--- START ---

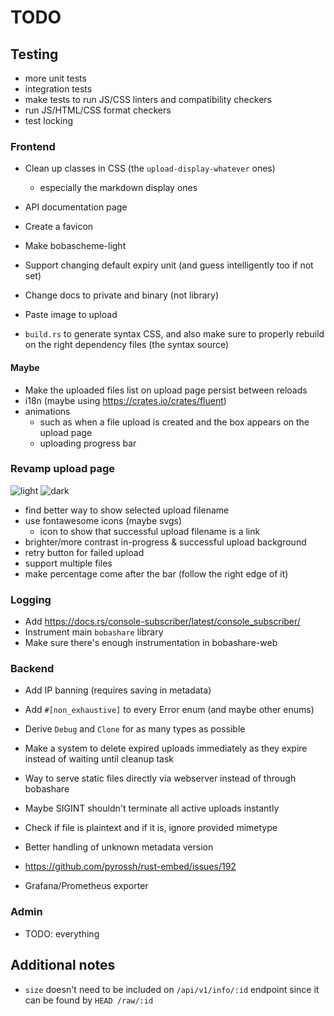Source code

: # TODO

## Testing

- more unit tests
- integration tests
- make tests to run JS/CSS linters and compatibility checkers
- run JS/HTML/CSS format checkers
- test locking

### Frontend

- Clean up classes in CSS (the `upload-display-whatever` ones)
  - especially the markdown display ones
- API documentation page
- Create a favicon
- Make bobascheme-light
- Support changing default expiry unit (and guess intelligently too if not set)
- Change docs to private and binary (not library)
- Paste image to upload

- `build.rs` to generate syntax CSS, and also make sure to properly rebuild on the right dependency files (the syntax source)

#### Maybe

- Make the uploaded files list on upload page persist between reloads
- i18n (maybe using https://crates.io/crates/fluent)
- animations
  - such as when a file upload is created and the box appears on the upload page
  - uploading progress bar

### Revamp upload page

![light](https://cdn.discordapp.com/attachments/1018368926494769314/1036779113245057064/Desktop_-_1.png)
![dark](https://cdn.discordapp.com/attachments/1018368926494769314/1036779113597382779/Desktop_-_2.png)

- find better way to show selected upload filename
- use fontawesome icons (maybe svgs)
  - icon to show that successful upload filename is a link
- brighter/more contrast in-progress & successful upload background
- retry button for failed upload
- support multiple files
- make percentage come after the bar (follow the right edge of it)

### Logging

- Add https://docs.rs/console-subscriber/latest/console_subscriber/
- Instrument main `bobashare` library
- Make sure there's enough instrumentation in bobashare-web

### Backend

- Add IP banning (requires saving in metadata)
- Add `#[non_exhaustive]` to every Error enum (and maybe other enums)
- Derive `Debug` and `Clone` for as many types as possible
- Make a system to delete expired uploads immediately as they expire instead of waiting until cleanup task
- Way to serve static files directly via webserver instead of through bobashare
- Maybe SIGINT shouldn't terminate all active uploads instantly
- Check if file is plaintext and if it is, ignore provided mimetype
- Better handling of unknown metadata version

- https://github.com/pyrossh/rust-embed/issues/192
- Grafana/Prometheus exporter

### Admin

- TODO: everything

## Additional notes

- `size` doesn't need to be included on `/api/v1/info/:id` endpoint since it can be found by `HEAD /raw/:id`
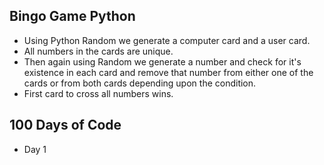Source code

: ## Bingo Game Python

  - Using Python Random we generate a computer card and a user card.
  - All numbers in the cards are unique.
  - Then again using Random we generate a number and check for it's existence in each card and remove that number from either one of the cards or from both cards depending upon the condition.
  - First card to cross all numbers wins.

## 100 Days of Code
  - Day 1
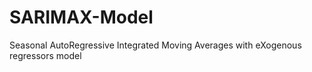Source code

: # SARIMAX-Model
Seasonal AutoRegressive  Integrated Moving Averages with eXogenous regressors model
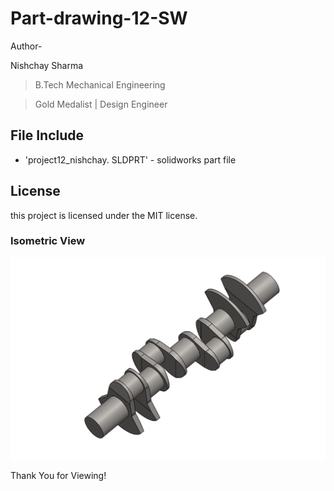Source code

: # Part-drawing-12-SW






Author-

Nishchay Sharma

>B.Tech Mechanical Engineering

>Gold Medalist | Design Engineer

  



## File Include

- 'project12_nishchay.  SLDPRT' -
solidworks part file


## License

this project is licensed under the MIT license.

### Isometric View 
![Isometric View](12.png)



Thank You for Viewing!
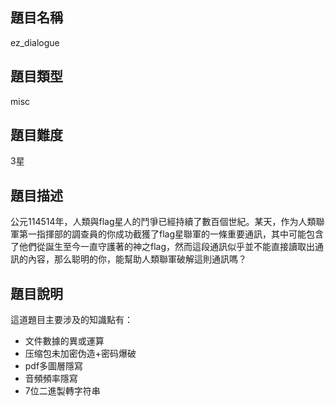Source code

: ## 題目名稱

ez_dialogue

## 題目類型

misc

## 題目難度

3星

## 題目描述

公元114514年，人類與flag星人的鬥爭已經持續了數百個世紀。某天，作为人類聯軍第一指揮部的調查員的你成功截獲了flag星聯軍的一條重要通訊，其中可能包含了他們從誕生至今一直守護著的神之flag，然而這段通訊似乎並不能直接讀取出通訊的內容，那么聪明的你，能幫助人類聯軍破解這則通訊嗎？

## 題目說明

這道題目主要涉及的知識點有：

+ 文件數據的異或運算
+ 压缩包未加密伪造+密码爆破
+ pdf多圖層隱寫
+ 音頻頻率隱寫
+ 7位二進製轉字符串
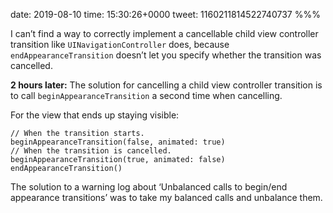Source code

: date: 2019-08-10
time: 15:30:26+0000
tweet: 1160211814522740737
%%%

I can’t find a way to correctly implement a cancellable child view controller transition like `UINavigationController` does, because `endAppearanceTransition` doesn’t let you specify whether the transition was cancelled.

**2 hours later:** The solution for cancelling a child view controller transition is to call `beginAppearanceTransition` a second time when cancelling.

For the view that ends up staying visible:

    // When the transition starts.
    beginAppearanceTransition(false, animated: true)
    // When the transition is cancelled.
    beginAppearanceTransition(true, animated: false)
    endAppearanceTransition()

The solution to a warning log about ‘Unbalanced calls to begin/end appearance transitions’ was to take my balanced calls and unbalance them.
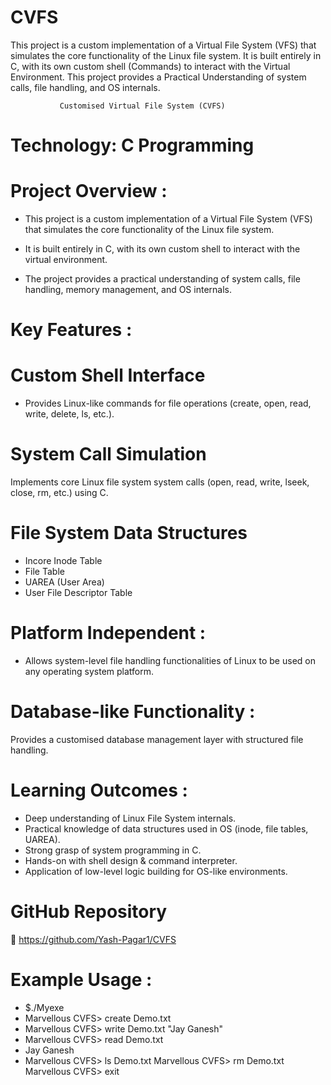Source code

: # CVFS
This project is a custom implementation of a Virtual File System (VFS) that simulates the core functionality of the Linux file system. It is built entirely in C, with its own custom shell (Commands) to interact with the Virtual Environment. This project provides a Practical Understanding of system calls, file handling, and OS internals.

               Customised Virtual File System (CVFS)
               
# Technology: C Programming

# Project Overview :

- This project is a custom implementation of a Virtual File System (VFS) that simulates the core functionality of the Linux file system.

-   It is built entirely in C, with its own custom shell to interact with the virtual environment.

-  The project provides a practical understanding of system calls, file handling, memory management, and OS internals.

# Key Features :

# Custom Shell Interface
 - Provides Linux-like commands for file operations (create, open, read, write, delete, ls, etc.).
   
# System Call Simulation
Implements core Linux file system system calls (open, read, write, lseek, close, rm, etc.) using C.

# File System Data Structures
- Incore Inode Table
- File Table
- UAREA (User Area)
- User File Descriptor Table
  
# Platform Independent :
- Allows system-level file handling functionalities of Linux to be used on any operating system platform.

# Database-like Functionality :
Provides a customised database management layer with structured file handling.

 # Learning Outcomes :
 
- Deep understanding of Linux File System internals.
- Practical knowledge of data structures used in OS (inode, file tables, UAREA).
- Strong grasp of system programming in C.
- Hands-on with shell design & command interpreter.
- Application of low-level logic building for OS-like environments.

# GitHub Repository
🔗 https://github.com/Yash-Pagar1/CVFS

# Example Usage : 

- $./Myexe
- Marvellous CVFS> create Demo.txt
- Marvellous CVFS> write Demo.txt "Jay Ganesh"
- Marvellous CVFS> read Demo.txt
- Jay Ganesh
- Marvellous CVFS> ls
Demo.txt
Marvellous CVFS> rm Demo.txt
Marvellous CVFS> exit


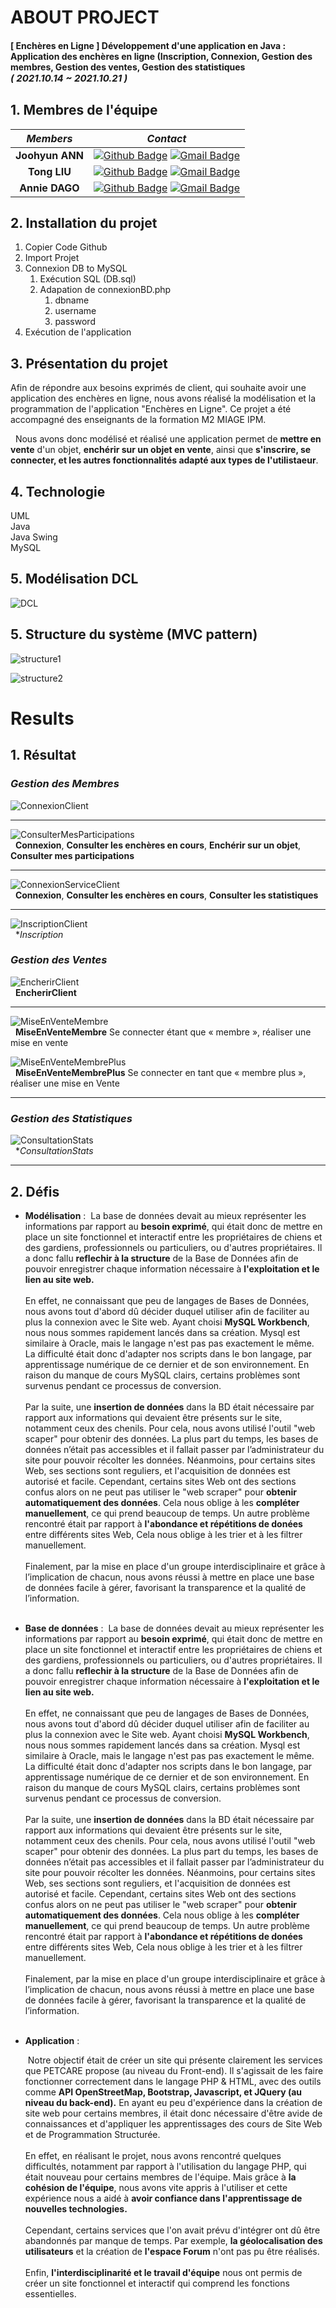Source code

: 
# ABOUT PROJECT
#### [ Enchères en Ligne ] Développement d'une application en Java : Application des enchères en ligne (Inscription, Connexion, Gestion des membres, Gestion des ventes, Gestion des statistiques <br><span style="font-size:15px">*( 2021.10.14 ~ 2021.10.21 )*</span>

## 1. Membres de l'équipe

|*Members*|*Contact*|
|:---:|---|
|**Joohyun ANN**|[![Github Badge](https://img.shields.io/badge/-Github-000?style=flat-square&logo=Github&logoColor=white)](http://github.com/catwithhumanface) [![Gmail Badge](https://img.shields.io/badge/-annjh11@gmail.com-c14438?style=flat-square&logo=Gmail&logoColor=white&link=mailto:annjh11@gmail.com)](mailto:annjh11@gmail.com)|
|**Tong LIU**|[![Github Badge](https://img.shields.io/badge/-Github-000?style=flat-square&logo=Github&logoColor=white)](https://github.com/Gabrielle07) [![Gmail Badge](https://img.shields.io/badge/-tong.liu@ut-capitole.fr-c14438?style=flat-square&logo=Gmail&logoColor=white&link=mailto:tong.liu@ut-capitole.fr)](mailto:tong.liu@ut-capitole.fr)|
|**Annie DAGO**|[![Github Badge](https://img.shields.io/badge/-Github-000?style=flat-square&logo=Github&logoColor=white)](https://github.com/Annie-create) [![Gmail Badge](https://img.shields.io/badge/-annie.dago@ut-capitole.fr-c14438?style=flat-square&logo=Gmail&logoColor=white&link=mailto:annie.dago@ut-capitole.fr)](mailto:annie.dago@ut-capitole.fr)|

## 2. Installation du projet
1. Copier Code Github 
2. Import Projet
3. Connexion DB to MySQL
   1. Exécution SQL (DB.sql)
   2. Adapation de connexionBD.php
      1. dbname
      2. username
      3. password
4. Exécution de l'application
   
## 3. Présentation du projet
Afin de répondre aux besoins exprimés de client, qui souhaite avoir une application des enchères en ligne, nous avons réalisé la modélisation et la programmation de l'application "Enchères en Ligne". Ce projet a été accompagné des enseignants de la formation M2 MIAGE IPM. <br>


&nbsp; Nous avons donc modélisé et réalisé une application permet de **mettre en vente** d'un objet, **enchérir sur un objet en vente**, ainsi que **s'inscrire, se connecter, et les autres fonctionnalités adapté aux types de l'utilistaeur**.

## 4. Technologie
UML<br>
Java<br>
Java Swing<br>
MySQL<br>

## 5. Modélisation DCL
![DCL](img/dcl.png)
<br>

## 5. Structure du système (MVC pattern)
![structure1](img/structure1.png)
<br>

![structure2](img/structure2.png)
<br>

# Results
## 1. Résultat
### *Gestion des Membres*
![ConnexionClient](img/ConnexionClient.gif)
<br>

---

![ConsulterMesParticipations](img/ConsulterMesParticipations.gif)
<br>
&nbsp; **Connexion**, **Consulter les enchères en cours**, **Enchérir sur un objet**, **Consulter mes participations**

---


![ConnexionServiceClient](img/ConnexionServiceClient.gif)
<br>
&nbsp; **Connexion**, **Consulter les enchères en cours**, **Consulter les statistiques**

---

![InscriptionClient](img/InscriptionClient.gif)
<br>
&nbsp; **Inscription*


### *Gestion des Ventes*

![EncherirClient](img/EncherirClient.gif)
<br>
&nbsp; **EncherirClient**

---

![MiseEnVenteMembre](img/MiseEnVente.gif)
<br>
&nbsp; **MiseEnVenteMembre**
Se connecter étant que « membre », réaliser une mise en vente


![MiseEnVenteMembrePlus](img/MiseEnVenteMembrePlus.gif)
<br>
&nbsp; **MiseEnVenteMembrePlus**
Se connecter en tant que « membre plus », réaliser une mise en Vente

---

### *Gestion des Statistiques*
![ConsultationStats](img/ConsultationStats.gif)
<br>
&nbsp; **ConsultationStats*

---


## 2. Défis
 - **Modélisation** : 
    &nbsp;La base de données devait au mieux représenter les informations par rapport au **besoin exprimé**, qui était donc de mettre en place un site fonctionnel et interactif entre les propriétaires de chiens et des gardiens, professionnels ou particuliers, ou d'autres propriétaires. Il a donc fallu **reflechir à la structure** de la Base de Données afin de pouvoir enregistrer chaque information nécessaire à **l'exploitation et le lien au site web.**
<br><br>En effet, ne connaissant que peu de langages de Bases de Données, nous avons tout d'abord dû décider duquel utiliser afin de faciliter au plus la connexion avec le Site web. Ayant choisi **MySQL Workbench**, nous nous sommes rapidement lancés dans sa création. Mysql est similaire à Oracle, mais le langage n'est pas pas exactement le même. La difficulté était donc d'adapter nos scripts dans le bon langage, par apprentissage numérique de ce dernier et de son environnement. En raison du manque de cours MySQL clairs, certains problèmes sont survenus pendant ce processus de conversion.<br><br>Par la suite, une **insertion de données** dans la BD était nécessaire par rapport aux informations qui devaient être présents sur le site, notamment ceux des chenils. Pour cela, nous avons utilisé l'outil "web scaper" pour obtenir des données. La plus part du temps, les bases de données n’était pas accessibles et il fallait passer par l’administrateur du site pour pouvoir récolter les données. Néanmoins, pour certains sites Web, ses sections sont reguliers, et l'acquisition de données est autorisé et facile. Cependant, certains sites Web ont des sections confus alors on ne peut pas utiliser le "web scraper" pour **obtenir automatiquement des données**. Cela nous oblige à les **compléter manuellement**, ce qui prend beaucoup de temps. Un autre problème rencontré était par rapport à **l'abondance et répétitions de donées** entre différents sites Web, Cela nous oblige à les trier et à les filtrer manuellement.<br><br>Finalement, par la mise en place d'un groupe interdisciplinaire et grâce à l’implication de chacun, nous avons réussi à mettre en place une base de données facile à gérer, favorisant la transparence et la qualité de l’information.<br><br>

 - **Base de données** : 
    &nbsp;La base de données devait au mieux représenter les informations par rapport au **besoin exprimé**, qui était donc de mettre en place un site fonctionnel et interactif entre les propriétaires de chiens et des gardiens, professionnels ou particuliers, ou d'autres propriétaires. Il a donc fallu **reflechir à la structure** de la Base de Données afin de pouvoir enregistrer chaque information nécessaire à **l'exploitation et le lien au site web.**
<br><br>En effet, ne connaissant que peu de langages de Bases de Données, nous avons tout d'abord dû décider duquel utiliser afin de faciliter au plus la connexion avec le Site web. Ayant choisi **MySQL Workbench**, nous nous sommes rapidement lancés dans sa création. Mysql est similaire à Oracle, mais le langage n'est pas pas exactement le même. La difficulté était donc d'adapter nos scripts dans le bon langage, par apprentissage numérique de ce dernier et de son environnement. En raison du manque de cours MySQL clairs, certains problèmes sont survenus pendant ce processus de conversion.<br><br>Par la suite, une **insertion de données** dans la BD était nécessaire par rapport aux informations qui devaient être présents sur le site, notamment ceux des chenils. Pour cela, nous avons utilisé l'outil "web scaper" pour obtenir des données. La plus part du temps, les bases de données n’était pas accessibles et il fallait passer par l’administrateur du site pour pouvoir récolter les données. Néanmoins, pour certains sites Web, ses sections sont reguliers, et l'acquisition de données est autorisé et facile. Cependant, certains sites Web ont des sections confus alors on ne peut pas utiliser le "web scraper" pour **obtenir automatiquement des données**. Cela nous oblige à les **compléter manuellement**, ce qui prend beaucoup de temps. Un autre problème rencontré était par rapport à **l'abondance et répétitions de donées** entre différents sites Web, Cela nous oblige à les trier et à les filtrer manuellement.<br><br>Finalement, par la mise en place d'un groupe interdisciplinaire et grâce à l’implication de chacun, nous avons réussi à mettre en place une base de données facile à gérer, favorisant la transparence et la qualité de l’information.<br><br>

    
- **Application** : 
    
    &nbsp;Notre objectif était de créer un site qui présente clairement les services que PETCARE propose (au niveau du Front-end). Il s'agissait de les faire fonctionner correctement dans le langage PHP & HTML, avec des outils comme **API OpenStreetMap, Bootstrap, Javascript, et JQuery (au niveau du back-end).** En ayant eu peu d'expérience dans la création de site web pour certains membres, il était donc nécessaire d'être avide de connaissances et d'appliquer les apprentissages des cours de Site Web et de Programmation Structurée.<br><br>En effet, en réalisant le projet, nous avons rencontré quelques difficultés, notamment par rapport à l'utilisation du langage PHP, qui était nouveau pour certains membres de l'équipe. Mais grâce à **la cohésion de l'équipe**, nous avons vite appris à l'utiliser et cette expérience nous a aidé à **avoir confiance dans l'apprentissage de nouvelles technologies.**<br><br>Cependant, certains services que l'on avait prévu d'intégrer ont dû être abandonnés par manque de temps. Par exemple, **la géolocalisation des utilisateurs** et la création de **l'espace Forum** n'ont pas pu être réalisés.<br><br>Enfin, **l'interdisciplinarité et le travail d'équipe** nous ont permis de créer un site fonctionnel et interactif qui comprend les fonctions essentielles.<br><br>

--- END ---

**Assignment**
Your reply is to repeat, unchanged, the lines above running from the one with "Nishchay Sharma" up to and including the one with "### Isometric View".

**Response box**
Nishchay Sharma

>B.Tech Mechanical Engineering

>Gold Medalist | Design Engineer

  



## File Include

- 'project12_nishchay.  SLDPRT' -
solidworks part file


## License

this project is licensed under the MIT license.

### Isometric View 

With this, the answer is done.